Po dziewięciu kolejkach el. w strefie południowoamerykańskiej Boliwia zajmuje przedostatnie, dziewiąte miejsce z dorobkiem sześciu punktów. Gorsza jest tylko Wenezuela - 4 pkt.

Wenezuelski trener Boliwii Farias ma nadzieję na poprawę lokaty po zbliżających się spotkaniach. Z grupy 53 powołanych zawodników ostatecznie wybrał 26, w tym sześciu grających w zagranicznych klubach. Są to: bramkarz Carlos Lampe (Velez Sarsfield/Argentyna), obrońca Luis Haquin (Deportes Melipilla/Chile), pomocnicy Ramiro Vaca (Beerschot/Belgia) i Boris Cespedes (Servette Genewa), napastnicy Jaume Cuellar (Lugo/Hiszpania) i Marcelo Martins Moreno (Cruzeiro/Brazylia).

Reklama

W kadrze jest również m.in. urodzony w Kamerunie obrońca Marc Enoumba.

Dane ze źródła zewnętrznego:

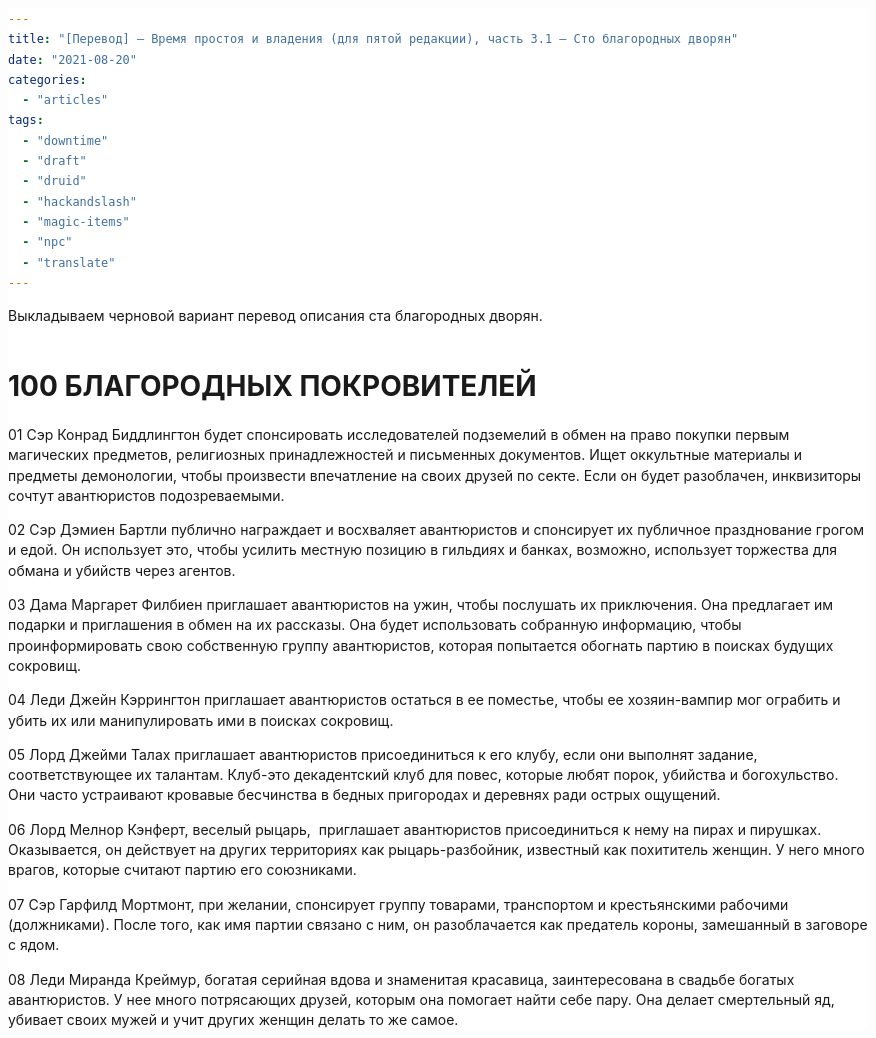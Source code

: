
 ```yaml
---
title: "[Перевод] — Время простоя и владения (для пятой редакции), часть 3.1 — Сто благородных дворян"
date: "2021-08-20"
categories: 
  - "articles"
tags: 
  - "downtime"
  - "draft"
  - "druid"
  - "hackandslash"
  - "magic-items"
  - "npc"
  - "translate"
---
```


Выкладываем черновой вариант перевод описания ста благородных дворян.

# 100 БЛАГОРОДНЫХ ПОКРОВИТЕЛЕЙ

01 Сэр Конрад Биддлингтон будет спонсировать исследователей подземелий в обмен на право покупки первым магических предметов, религиозных принадлежностей и письменных документов. Ищет оккультные материалы и предметы демонологии, чтобы произвести впечатление на своих друзей по секте. Если он будет разоблачен, инквизиторы сочтут авантюристов подозреваемыми.

02 Сэр Дэмиен Бартли публично награждает и восхваляет авантюристов и спонсирует их публичное празднование грогом и едой. Он использует это, чтобы усилить местную позицию в гильдиях и банках, возможно, использует торжества для обмана и убийств через агентов.

03 Дама Маргарет Филбиен приглашает авантюристов на ужин, чтобы послушать их приключения. Она предлагает им подарки и приглашения в обмен на их рассказы. Она будет использовать собранную информацию, чтобы проинформировать свою собственную группу авантюристов, которая попытается обогнать партию в поисках будущих сокровищ.

04 Леди Джейн Кэррингтон приглашает авантюристов остаться в ее поместье, чтобы ее хозяин-вампир мог ограбить и убить их или манипулировать ими в поисках сокровищ.

05 Лорд Джейми Талах приглашает авантюристов присоединиться к его клубу, если они выполнят задание, соответствующее их талантам. Клуб-это декадентский клуб для повес, которые любят порок, убийства и богохульство. Они часто устраивают кровавые бесчинства в бедных пригородах и деревнях ради острых ощущений.

06 Лорд Мелнор Кэнферт, веселый рыцарь,  приглашает авантюристов присоединиться к нему на пирах и пирушках. Оказывается, он действует на других территориях как рыцарь-разбойник, известный как похититель женщин. У него много врагов, которые считают партию его союзниками. 

07 Сэр Гарфилд Мортмонт, при желании, спонсирует группу товарами, транспортом и крестьянскими рабочими (должниками). После того, как имя партии связано с ним, он разоблачается как предатель короны, замешанный в заговоре с ядом.

08 Леди Миранда Креймур, богатая серийная вдова и знаменитая красавица, заинтересована в свадьбе богатых авантюристов. У нее много потрясающих друзей, которым она помогает найти себе пару. Она делает смертельный яд, убивает своих мужей и учит других женщин делать то же самое.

Boliwijczycy do niedzieli trenowali w położonym na wysokości 3640 metrów n.p.m. La Paz, a teraz przenieśli się do miasta Santa Cruz (400 m m.p.m.). W czwartek zagrają z Ekwadorem w Guayaquil.

W strefie CONMEBOL rywalizuje dziesięć reprezentacji, zaś awans wywalczą cztery najlepsze; piąta zagra w barażu interkontynentalnym. Na czele tabeli są Brazylia - 24 pkt i Argentyna - 18. Obie reprezentacje rozegrały po osiem meczów.